> [How to complete this task]: Locate the line bearing "### Types of Contribution" in the material below, then reproduce it and each following line up to and including the line bearing "- **Technical** contributions".

---*---

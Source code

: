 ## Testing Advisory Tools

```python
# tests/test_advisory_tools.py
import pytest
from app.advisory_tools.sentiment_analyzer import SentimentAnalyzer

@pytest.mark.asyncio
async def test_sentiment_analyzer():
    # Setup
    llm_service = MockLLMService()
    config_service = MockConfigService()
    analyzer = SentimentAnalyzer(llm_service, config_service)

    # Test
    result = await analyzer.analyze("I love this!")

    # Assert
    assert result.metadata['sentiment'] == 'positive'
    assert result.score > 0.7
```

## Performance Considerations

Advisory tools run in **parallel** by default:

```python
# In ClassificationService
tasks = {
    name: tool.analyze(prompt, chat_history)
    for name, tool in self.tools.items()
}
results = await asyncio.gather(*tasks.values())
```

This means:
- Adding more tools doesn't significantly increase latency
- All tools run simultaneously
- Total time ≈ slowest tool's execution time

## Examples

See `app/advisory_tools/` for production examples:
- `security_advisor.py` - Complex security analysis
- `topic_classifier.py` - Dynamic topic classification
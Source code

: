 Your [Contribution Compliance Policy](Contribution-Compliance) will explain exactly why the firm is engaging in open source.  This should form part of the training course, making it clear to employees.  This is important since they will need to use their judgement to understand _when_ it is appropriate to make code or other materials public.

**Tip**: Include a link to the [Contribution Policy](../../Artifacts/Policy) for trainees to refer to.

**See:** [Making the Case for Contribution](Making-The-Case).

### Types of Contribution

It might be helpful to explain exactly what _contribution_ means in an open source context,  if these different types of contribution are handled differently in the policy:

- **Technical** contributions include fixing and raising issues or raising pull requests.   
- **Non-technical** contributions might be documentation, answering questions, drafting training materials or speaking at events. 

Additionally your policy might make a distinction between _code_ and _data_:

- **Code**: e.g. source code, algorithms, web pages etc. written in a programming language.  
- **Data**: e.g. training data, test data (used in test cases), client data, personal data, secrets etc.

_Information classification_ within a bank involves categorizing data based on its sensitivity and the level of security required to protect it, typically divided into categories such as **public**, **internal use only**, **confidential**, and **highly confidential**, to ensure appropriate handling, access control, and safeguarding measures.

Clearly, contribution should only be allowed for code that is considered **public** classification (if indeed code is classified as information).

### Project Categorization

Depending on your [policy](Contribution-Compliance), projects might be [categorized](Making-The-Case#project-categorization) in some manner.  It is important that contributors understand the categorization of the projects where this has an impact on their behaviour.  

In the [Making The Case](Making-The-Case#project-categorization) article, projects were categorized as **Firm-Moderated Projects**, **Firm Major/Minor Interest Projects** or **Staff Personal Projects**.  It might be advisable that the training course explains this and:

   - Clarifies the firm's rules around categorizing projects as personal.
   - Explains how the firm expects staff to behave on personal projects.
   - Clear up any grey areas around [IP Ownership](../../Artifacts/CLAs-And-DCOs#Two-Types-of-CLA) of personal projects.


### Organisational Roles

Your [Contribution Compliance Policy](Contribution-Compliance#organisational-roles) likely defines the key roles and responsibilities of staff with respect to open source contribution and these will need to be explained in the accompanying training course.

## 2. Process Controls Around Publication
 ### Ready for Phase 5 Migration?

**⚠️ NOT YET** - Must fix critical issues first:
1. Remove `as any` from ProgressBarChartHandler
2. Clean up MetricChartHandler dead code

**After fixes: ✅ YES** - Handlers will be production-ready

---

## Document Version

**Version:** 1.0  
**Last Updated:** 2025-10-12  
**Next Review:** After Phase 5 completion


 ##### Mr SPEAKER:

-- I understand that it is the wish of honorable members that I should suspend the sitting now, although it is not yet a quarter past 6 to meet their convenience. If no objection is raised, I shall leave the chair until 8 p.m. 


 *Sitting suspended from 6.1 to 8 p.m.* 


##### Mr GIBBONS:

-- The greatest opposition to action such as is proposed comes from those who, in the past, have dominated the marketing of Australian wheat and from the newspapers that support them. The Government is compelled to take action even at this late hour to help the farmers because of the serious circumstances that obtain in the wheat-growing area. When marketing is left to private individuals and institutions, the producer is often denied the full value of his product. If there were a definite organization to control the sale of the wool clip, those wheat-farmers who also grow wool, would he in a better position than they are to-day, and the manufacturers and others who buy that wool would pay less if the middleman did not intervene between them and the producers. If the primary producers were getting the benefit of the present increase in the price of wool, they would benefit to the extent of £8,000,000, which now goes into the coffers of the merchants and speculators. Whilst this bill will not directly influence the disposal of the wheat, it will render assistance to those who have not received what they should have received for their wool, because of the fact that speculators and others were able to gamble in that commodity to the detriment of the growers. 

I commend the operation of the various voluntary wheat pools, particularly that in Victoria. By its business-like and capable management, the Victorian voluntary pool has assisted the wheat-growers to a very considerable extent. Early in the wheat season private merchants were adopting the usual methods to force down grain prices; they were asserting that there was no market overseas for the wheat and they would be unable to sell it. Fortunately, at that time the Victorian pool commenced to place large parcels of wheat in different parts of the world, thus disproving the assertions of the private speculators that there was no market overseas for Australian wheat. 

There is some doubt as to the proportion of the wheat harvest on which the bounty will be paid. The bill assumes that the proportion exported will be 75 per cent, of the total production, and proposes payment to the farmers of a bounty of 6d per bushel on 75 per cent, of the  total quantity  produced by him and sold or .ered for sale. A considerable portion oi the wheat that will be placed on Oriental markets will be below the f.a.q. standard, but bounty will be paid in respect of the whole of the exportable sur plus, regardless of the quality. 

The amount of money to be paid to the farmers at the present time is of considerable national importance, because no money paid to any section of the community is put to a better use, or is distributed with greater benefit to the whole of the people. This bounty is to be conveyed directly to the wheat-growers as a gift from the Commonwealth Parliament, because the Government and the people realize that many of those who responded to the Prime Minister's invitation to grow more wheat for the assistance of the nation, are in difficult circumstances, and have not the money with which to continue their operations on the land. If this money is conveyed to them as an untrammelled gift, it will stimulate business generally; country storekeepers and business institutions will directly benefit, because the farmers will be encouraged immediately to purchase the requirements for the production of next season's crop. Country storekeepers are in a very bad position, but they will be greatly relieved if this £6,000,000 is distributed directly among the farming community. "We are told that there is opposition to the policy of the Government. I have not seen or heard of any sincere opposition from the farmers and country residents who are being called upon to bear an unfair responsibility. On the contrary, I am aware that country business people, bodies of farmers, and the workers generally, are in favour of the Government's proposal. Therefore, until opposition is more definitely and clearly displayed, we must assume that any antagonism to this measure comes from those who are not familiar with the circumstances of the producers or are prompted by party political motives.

---*---

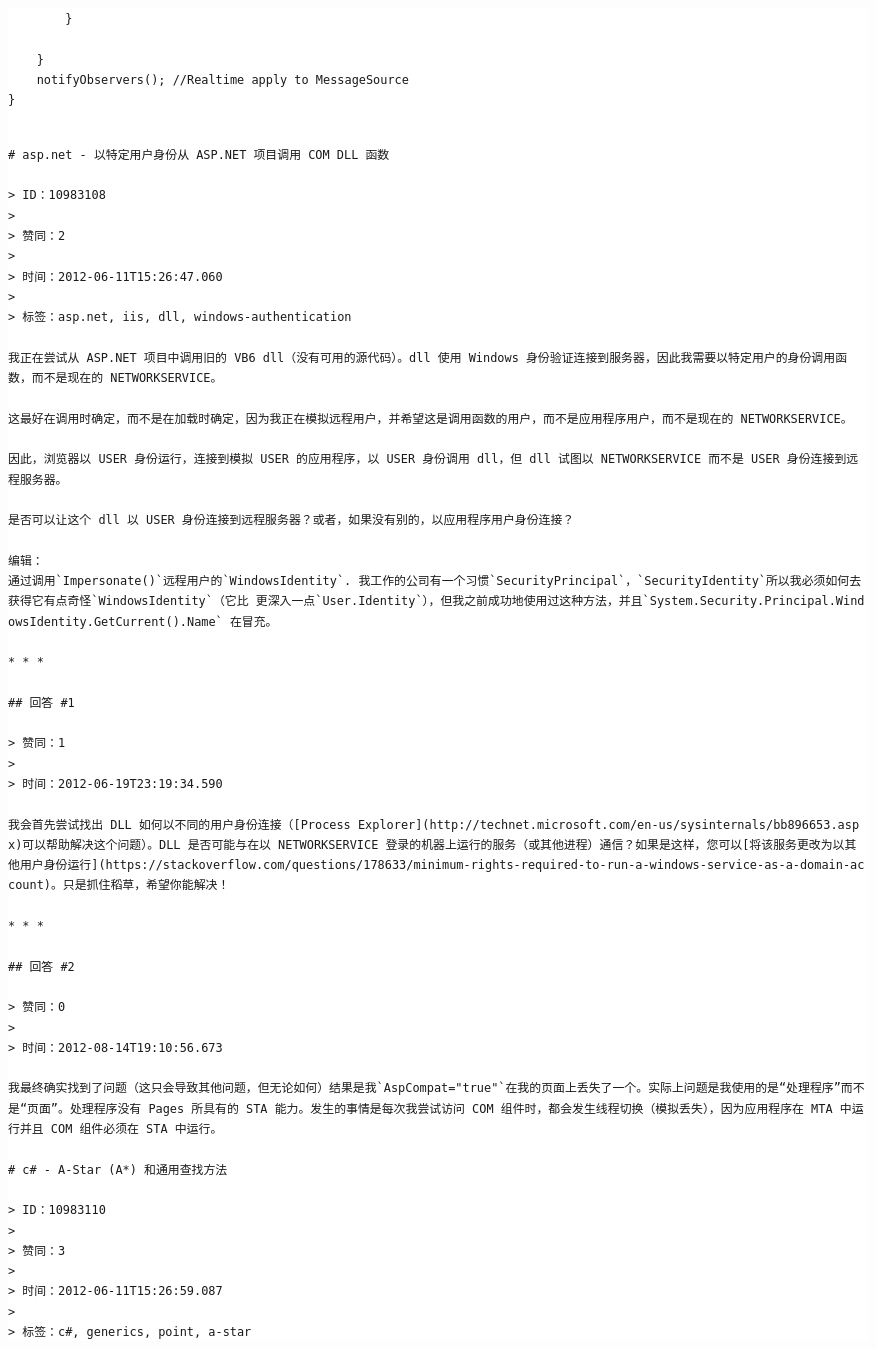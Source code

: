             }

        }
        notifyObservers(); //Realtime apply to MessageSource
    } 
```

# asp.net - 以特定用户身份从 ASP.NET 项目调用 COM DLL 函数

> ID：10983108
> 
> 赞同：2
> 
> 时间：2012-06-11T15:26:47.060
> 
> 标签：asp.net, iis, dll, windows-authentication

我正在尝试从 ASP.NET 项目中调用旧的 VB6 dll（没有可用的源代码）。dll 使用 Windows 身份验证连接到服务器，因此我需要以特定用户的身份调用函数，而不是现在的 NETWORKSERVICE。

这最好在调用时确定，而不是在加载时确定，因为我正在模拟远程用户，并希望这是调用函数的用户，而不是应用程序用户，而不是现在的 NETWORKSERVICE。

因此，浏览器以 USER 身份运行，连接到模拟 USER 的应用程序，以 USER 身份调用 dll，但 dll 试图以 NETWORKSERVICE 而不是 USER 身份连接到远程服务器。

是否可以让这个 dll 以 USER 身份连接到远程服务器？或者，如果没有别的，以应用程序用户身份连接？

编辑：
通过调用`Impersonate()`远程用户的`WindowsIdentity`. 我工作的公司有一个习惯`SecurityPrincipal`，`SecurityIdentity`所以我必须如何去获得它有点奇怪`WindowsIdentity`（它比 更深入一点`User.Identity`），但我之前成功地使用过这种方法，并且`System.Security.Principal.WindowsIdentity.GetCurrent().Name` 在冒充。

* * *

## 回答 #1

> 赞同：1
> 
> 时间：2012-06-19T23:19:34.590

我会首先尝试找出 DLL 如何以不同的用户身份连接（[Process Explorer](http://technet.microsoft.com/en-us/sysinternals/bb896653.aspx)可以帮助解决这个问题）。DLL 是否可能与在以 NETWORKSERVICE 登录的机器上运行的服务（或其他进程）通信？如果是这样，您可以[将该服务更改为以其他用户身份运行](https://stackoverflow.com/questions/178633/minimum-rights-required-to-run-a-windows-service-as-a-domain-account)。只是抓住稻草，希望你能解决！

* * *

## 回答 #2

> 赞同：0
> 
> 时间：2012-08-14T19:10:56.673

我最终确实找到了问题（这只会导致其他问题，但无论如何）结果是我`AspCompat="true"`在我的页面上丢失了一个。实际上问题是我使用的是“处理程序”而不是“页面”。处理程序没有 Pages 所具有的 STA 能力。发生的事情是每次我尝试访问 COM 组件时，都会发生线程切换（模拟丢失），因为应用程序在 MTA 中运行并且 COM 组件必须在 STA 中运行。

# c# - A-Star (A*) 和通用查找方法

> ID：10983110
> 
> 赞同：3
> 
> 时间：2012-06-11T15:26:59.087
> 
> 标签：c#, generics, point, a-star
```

---*---

> [Answer to this problem]:
### Types of Contribution

It might be helpful to explain exactly what _contribution_ means in an open source context,  if these different types of contribution are handled differently in the policy:

- **Technical** contributions include fixing and raising issues or raising pull requests.   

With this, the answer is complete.